Report the lines of the material that carry the string "https".

Start of Block

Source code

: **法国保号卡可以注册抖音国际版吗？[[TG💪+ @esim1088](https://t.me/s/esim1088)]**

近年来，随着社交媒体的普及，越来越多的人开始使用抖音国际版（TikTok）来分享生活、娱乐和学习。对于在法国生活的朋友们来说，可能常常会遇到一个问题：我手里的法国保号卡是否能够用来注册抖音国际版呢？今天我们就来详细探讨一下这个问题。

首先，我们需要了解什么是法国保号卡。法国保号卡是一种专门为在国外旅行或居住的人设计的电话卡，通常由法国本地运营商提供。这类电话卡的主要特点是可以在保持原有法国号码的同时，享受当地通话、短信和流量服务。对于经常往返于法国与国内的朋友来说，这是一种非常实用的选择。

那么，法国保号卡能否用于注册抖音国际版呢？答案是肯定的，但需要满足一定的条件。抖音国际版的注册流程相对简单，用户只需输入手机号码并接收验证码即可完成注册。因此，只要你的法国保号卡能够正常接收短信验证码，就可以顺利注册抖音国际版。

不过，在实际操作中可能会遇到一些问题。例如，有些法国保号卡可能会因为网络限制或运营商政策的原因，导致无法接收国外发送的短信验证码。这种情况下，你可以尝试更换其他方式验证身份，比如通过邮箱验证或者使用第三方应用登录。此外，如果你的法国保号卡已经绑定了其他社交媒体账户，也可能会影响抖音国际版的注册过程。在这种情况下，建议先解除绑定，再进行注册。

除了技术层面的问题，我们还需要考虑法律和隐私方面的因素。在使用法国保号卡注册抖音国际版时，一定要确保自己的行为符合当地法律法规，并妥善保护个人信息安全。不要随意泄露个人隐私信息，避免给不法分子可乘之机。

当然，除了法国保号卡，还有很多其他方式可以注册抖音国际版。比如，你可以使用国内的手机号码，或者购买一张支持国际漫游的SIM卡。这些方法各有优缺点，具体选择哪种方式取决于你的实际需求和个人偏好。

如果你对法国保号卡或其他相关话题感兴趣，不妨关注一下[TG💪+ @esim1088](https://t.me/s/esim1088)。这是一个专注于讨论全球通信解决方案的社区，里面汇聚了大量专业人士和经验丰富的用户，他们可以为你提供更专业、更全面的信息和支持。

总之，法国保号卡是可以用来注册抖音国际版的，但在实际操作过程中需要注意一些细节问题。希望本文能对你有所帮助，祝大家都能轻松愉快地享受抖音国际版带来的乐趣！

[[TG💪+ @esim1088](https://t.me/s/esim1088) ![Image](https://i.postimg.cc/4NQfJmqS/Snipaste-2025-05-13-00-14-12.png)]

End of Block

§ THE COMPLETED TASK:
: **法国保号卡可以注册抖音国际版吗？[[TG💪+ @esim1088](https://t.me/s/esim1088)]**
如果你对法国保号卡或其他相关话题感兴趣，不妨关注一下[TG💪+ @esim1088](https://t.me/s/esim1088)。这是一个专注于讨论全球通信解决方案的社区，里面汇聚了大量专业人士和经验丰富的用户，他们可以为你提供更专业、更全面的信息和支持。
[[TG💪+ @esim1088](https://t.me/s/esim1088) ![Image](https://i.postimg.cc/4NQfJmqS/Snipaste-2025-05-13-00-14-12.png)]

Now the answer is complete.